H/T to ‘intrepid Wanders‘ for this repost from the Uni of Reading meteorology section. No settled science here, and lab model derived from far IR wavebands used in climate models and energy budget diagrams rests on a bunch of assumptions. Who knew? Obviously not Trenberth, who has no error bounds on his energy budget. So along with cloud microphysics getting the predicted absorption of energy by clouds wrong by a large margin, we have big uncertainty in the spectral absorption lines of water vapour. Ho hum. Business-as-usual in climate science land.
Water vapour continuum
In addition to the spectral lines, it has long been recognized that water vapour possesses a continuum absorption which varies relatively slowly with wavelength and pervades the entire IR and microwave spectral region.
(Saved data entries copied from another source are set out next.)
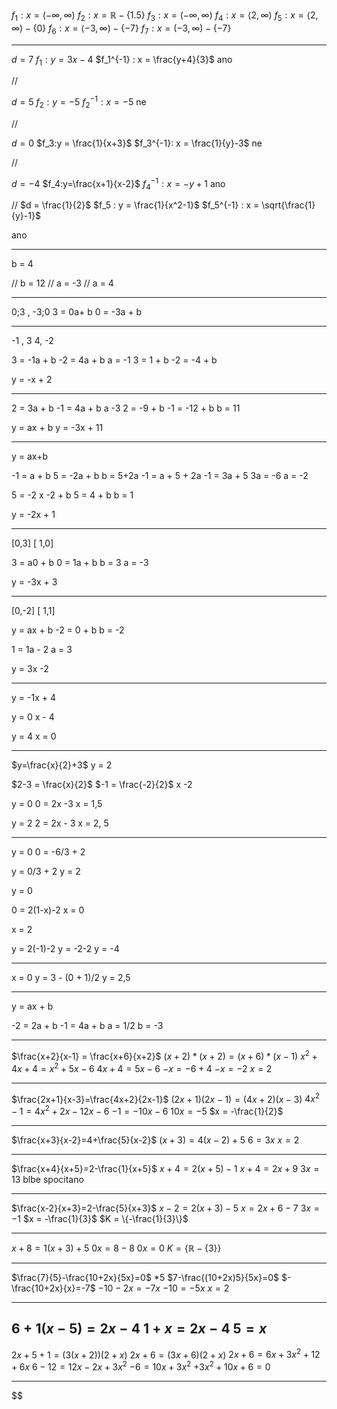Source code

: $f_1: x =  (-\infty, \infty)$
$f_2: x = \mathbb{R} - \{1.5\}$
$f_3: x = (-\infty, \infty)$
$f_4: x = \langle 2, \infty)$
$f_5 : x =\langle 2, \infty) - \{0\}$
$f_6 : x = \langle -3, \infty) - \{-7\}$
$f_7 : x = (-3, \infty) - \{-7\}$

---

$d=7$
$f_1: y = 3x-4$
$f_1^{-1} : x = \frac{y+4}{3}$
ano

//

$d = 5$
$f_2: y = -5$
$f_2^{-1}: x = -5$
ne

//

$d = 0$
$f_3:y = \frac{1}{x+3}$
$f_3^{-1}: x = \frac{1}{y}-3$
ne

//

$d=-4$
$f_4:y=\frac{x+1}{x-2}$
$f_4^{-1} : x = -y+1$
ano

//
$d = \frac{1}{2}$
$f_5 : y = \frac{1}{x^2-1}$
$f_5^{-1} : x = \sqrt{\frac{1}{y}-1}$

ano


---

b = 4

//
b = 12
//
a = -3
//
a = 4

---

0;3 , -3;0
3 = 0a+ b
0 = -3a + b


---
-1 , 3
4, -2

3 = -1a + b
-2 = 4a + b
a = -1
3 = 1 + b
-2 = -4 + b

y = -x + 2

---
 2 = 3a  + b
 -1 = 4a + b 
a -3
2 = -9 + b
-1 = -12 + b
b = 11 

y = ax + b
y = -3x + 11


---

y = ax+b

-1 = a + b
5 = -2a + b
b = 5+2a
-1 = a + 5 + 2a
-1 = 3a + 5
3a = -6
a = -2

5 = -2 x -2 + b
5 = 4 + b
b =  1

y = -2x + 1


---

[0,3]  [ 1,0]

3 = a0 + b
0 = 1a + b
b = 3
a = -3

y = -3x + 3

---

[0,-2]  [ 1,1]

y = ax + b
-2 = 0 + b
b = -2 

1 = 1a - 2
a = 3

y = 3x -2

---

y = -1x + 4

y = 0
x - 4


y = 4
x = 0

---

$y=\frac{x}{2}+3$
y = 2

$2-3 = \frac{x}{2}$
$-1 = \frac{-2}{2}$
x -2


y = 0
0 = 2x -3
x = 1,5

y = 2
2 = 2x - 3
x = 2, 5

---

y = 0
0 = -6/3 + 2

y = 0/3 + 2
y = 2

y = 0

0 = 2(1-x)-2
x = 0


x = 2

y = 2(-1)-2
y = -2-2
y = -4

---


x = 0
y = 3 - (0 + 1)/2
y = 2,5


---



y = ax + b

-2 = 2a + b
-1 = 4a + b
a = 1/2
b = -3

---

$\frac{x+2}{x-1} = \frac{x+6}{x+2}$
$(x+2) * (x+2) = (x+6) * (x-1)$
$x^2 + 4x + 4 = x^2 +5x - 6$
$4x +4 = 5x -6$
$-x = -6 + 4$
$-x = -2$
$x = 2$

---


$\frac{2x+1}{x-3}=\frac{4x+2}{2x-1}$
$(2x+1)(2x-1)=(4x+2)(x-3)$
$4x^2-1 = 4x^2 + 2x - 12x - 6$ 
$-1 = -10x - 6$
$10x = -5$
$x = -\frac{1}{2}$

---


$\frac{x+3}{x-2}=4+\frac{5}{x-2}$
$(x+3)= 4(x-2)+5$
$6 = 3x$
$x = 2$

---

$\frac{x+4}{x+5}=2-\frac{1}{x+5}$
$x+4=2(x+5)-1$
$x+4 = 2x + 9$
$3x = 13$
blbe spocitano

---

$\frac{x-2}{x+3}=2-\frac{5}{x+3}$
$x-2=2(x+3)-5$
$x = 2x + 6 - 7$
$3x = -1$
$x = -\frac{1}{3}$
$K = \{-\frac{1}{3}\}$

---

$x+8 = 1(x+3)+5$
$0x = 8-8$
$0x = 0$
$K = \{\mathbb{R}-\{3\}\}$


---

$\frac{7}{5}-\frac{10+2x}{5x}=0$  \*5
$7-\frac{(10+2x)5}{5x}=0$
$-\frac{10+2x}{x}=-7$
$-10-2x=-7x$
$-10 = -5x$
$x = 2$

---

$6+1(x-5) = 2x-4$
$1+x = 2x-4$
$5 = x$
---

$2x+5+1=(3(x+2))(2+x)$
$2x+6=(3x+6)(2+x)$
$2x+6=6x+3x^2+12+6x$
$6-12=12x-2x+3x^2$
$-6=10x+3x^2$
$+3x^2+10x+6=0$

---

$$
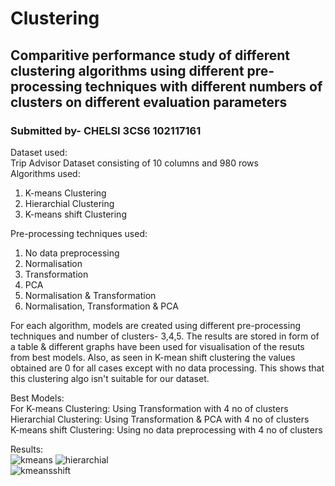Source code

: # Clustering
## Comparitive performance study of different clustering algorithms using different pre-processing techniques with different numbers of clusters on different evaluation parameters
### Submitted by- CHELSI 3CS6 102117161    
Dataset used:  
Trip Advisor Dataset consisting of 10 columns and 980 rows      
Algorithms used:  
1. K-means Clustering  
2. Hierarchial Clustering  
3. K-means shift Clustering
  
Pre-processing techniques used:  
1. No data preprocessing
2. Normalisation
3. Transformation
4. PCA
5. Normalisation & Transformation
6. Normalisation, Transformation & PCA  

For each algorithm, models are created using different pre-processing techniques and number of clusters- 3,4,5. The results are stored in form of a table & different graphs have been used for visualisation of the resuts from best models. Also, as seen in K-mean shift clustering the values obtained are 0 for all cases except with no data processing. This shows that this clustering algo isn't suitable for our dataset.  

Best Models:  
For K-means Clustering: Using Transformation with 4 no of clusters  
Hierarchial Clustering: Using Transformation & PCA with 4 no of clusters  
K-means shift Clustering: Using no data preprocessing with 4 no of clusters    

  Results:  
  ![kmeans](https://github.com/cdr0101/Clustering_102117161_CS6/assets/117757108/b8631ba9-fc40-4ab6-8d55-fe83ae9317d2)
  ![hierarchial](https://github.com/cdr0101/Clustering_102117161_CS6/assets/117757108/7db21342-8712-40e7-80df-b8e051c3c9f1)  
  ![kmeansshift](https://github.com/cdr0101/Clustering_102117161_CS6/assets/117757108/e1623a81-7228-4898-83d4-c51c2ea98aed)


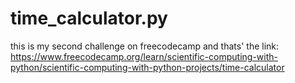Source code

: # time_calculator.py

this is my second challenge on freecodecamp and thats' the link: https://www.freecodecamp.org/learn/scientific-computing-with-python/scientific-computing-with-python-projects/time-calculator
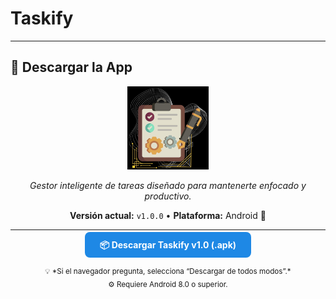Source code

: # Taskify
---

## 🚀 Descargar la App

<p align="center">
  <img src="assets/icon/icono.png" alt="Logo Taskify" width="130">
</p>

<p align="center">
  <em>Gestor inteligente de tareas diseñado para mantenerte enfocado y productivo.</em>
</p>

<p align="center">
  <strong>Versión actual:</strong> <code>v1.0.0</code> • <strong>Plataforma:</strong> Android 📱
</p>

---

<p align="center">
  <a href="https://drive.google.com/uc?export=download&id=1H6Pa0qvrXML1WH8672mBTwfeA4YrSOAu"
     style="background-color:#1E88E5; color:white; padding:12px 24px; border-radius:8px; text-decoration:none; font-weight:bold;">
    📦 Descargar Taskify v1.0 (.apk)
  </a>
</p>

<p align="center">
  <sub>💡 *Si el navegador pregunta, selecciona “Descargar de todos modos”.*</sub><br>
  <sub>⚙️ Requiere Android 8.0 o superior.</sub>
</p>
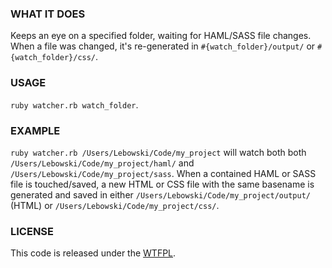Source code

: ### WHAT IT DOES

Keeps an eye on a specified folder, waiting for HAML/SASS file changes. When a
file was changed, it's re-generated in `#{watch_folder}/output/` or
`#{watch_folder}/css/`.


### USAGE

`ruby watcher.rb watch_folder`.


### EXAMPLE

`ruby watcher.rb /Users/Lebowski/Code/my_project` will watch both both
`/Users/Lebowski/Code/my_project/haml/` and
`/Users/Lebowski/Code/my_project/sass`. When a contained HAML or SASS file
is touched/saved, a new HTML or CSS file with the same basename is generated 
and saved in either `/Users/Lebowski/Code/my_project/output/` (HTML) or
`/Users/Lebowski/Code/my_project/css/`.


### LICENSE

This code is released under the [WTFPL](http://sam.zoy.org/wtfpl/COPYING).
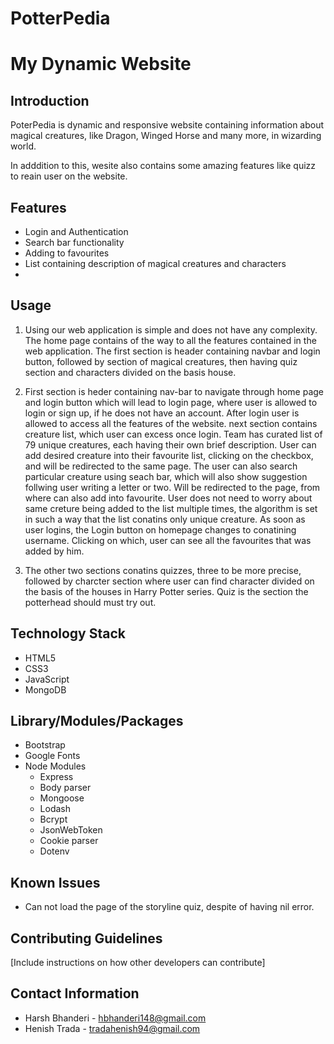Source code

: # PotterPedia
# My Dynamic Website

## Introduction
PoterPedia is dynamic and responsive website containing information about magical creatures, like Dragon, Winged Horse and many more, in wizarding world.

In adddition to this, wesite also contains some amazing features like quizz to reain user on the website.

## Features
- Login and Authentication
- Search bar functionality
- Adding to favourites
- List containing description of magical creatures and characters
- 

## Usage

1.  Using our web application is simple and does not have any complexity. The home 
    page contains of the way to all the features contained in the web application.
    The first section is header containing navbar and login button, followed by section of magical creatures, then having quiz section and characters divided on the basis house.

2.  First section is heder containing nav-bar to navigate through home page
    and login button which will lead to login page, where user is allowed to login or sign up, if he does not have an account. After login user is allowed to access all the features of the website. 
    next section contains creature list, which user can excess once login. Team has curated list of 79 unique creatures, each having their own brief description. User can add desired creature into their favourite list, clicking on the checkbox, and will be redirected to the same page. The user can also search particular creature using seach bar, which will also show suggestion follwing user writing a letter or two. Will be redirected to the page, from where can also add into favourite. 
    User does not need to worry about same creture being added to the list multiple times, the algorithm is set in such a way that the list conatins only unique creature.
    As soon as user logins, the Login button on homepage changes to conatining username. Clicking on which, user can see all the favourites that was added by him. 
3.  The other two sections conatins quizzes, three to be more precise, followed by
    charcter section where user can find character divided on the basis of the houses in Harry Potter series. Quiz is the section the potterhead should must try out.

## Technology Stack
- HTML5
- CSS3
- JavaScript
- MongoDB

## Library/Modules/Packages
- Bootstrap
- Google Fonts
- Node Modules
    - Express
    - Body parser
    - Mongoose
    - Lodash
    - Bcrypt
    - JsonWebToken
    - Cookie parser
    - Dotenv


## Known Issues
- Can not load the page of the storyline quiz, despite of having nil error.

## Contributing Guidelines
[Include instructions on how other developers can contribute]

## Contact Information
- Harsh Bhanderi - hbhanderi148@gmail.com
- Henish Trada - tradahenish94@gmail.com

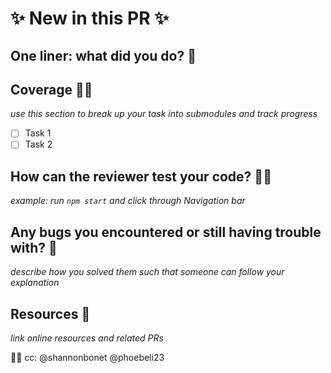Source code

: # ✨ New in this PR ✨

## One liner: what did you do? 🚨 

## Coverage 🙆‍♀️
_use this section to break up your task into submodules and track progress_ 
 - [ ] Task 1 
 - [ ] Task 2 

## How can the reviewer test your code? 👩‍💻
_example: run `npm start` and click through Navigation bar_ 

## Any bugs you encountered or still having trouble with? 🐛
_describe how you solved them such that someone can follow your explanation_ 


## Resources 📔
_link online resources and related PRs_ 


🧜‍♀️ cc: @shannonbonet @phoebeli23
This has a marked impact on the Earth’s radiation balance with consequences for understanding present day weather and climate and predicting climate change. It is also important for remote sensing of the Earth and its atmosphere.
Discovered by Hettner (1918) as a low-frequency component of water vapour absorption in atmospheric transparency window 8-14 mcr, this phenomenon remained unexplained for 20 years, until Elsasser (1938) suggested that the continuum is an accumulated far-wingcontribution of strong water vapour spectral lines from neighbour bands. This hypothesis was generally accepted until the end of 70th years when the strong quadratic pressure dependence of the continuum absorption (which could not be explained by Lorentz (1906) line profile) as well as the strong negative temperature dependence have been detected (Bignell et al.,1963;Penner and Varanasi,1967). In this connection Penner and Varanasi (1967) and Varanasi et al. (1968) suggested that the main contribution to the self-continuum could be caused not by far wings of water monomer lines but rather by water dimers. Similar assumption was made also by Viktorova and Zhevakin (1967) for microwave spectral region.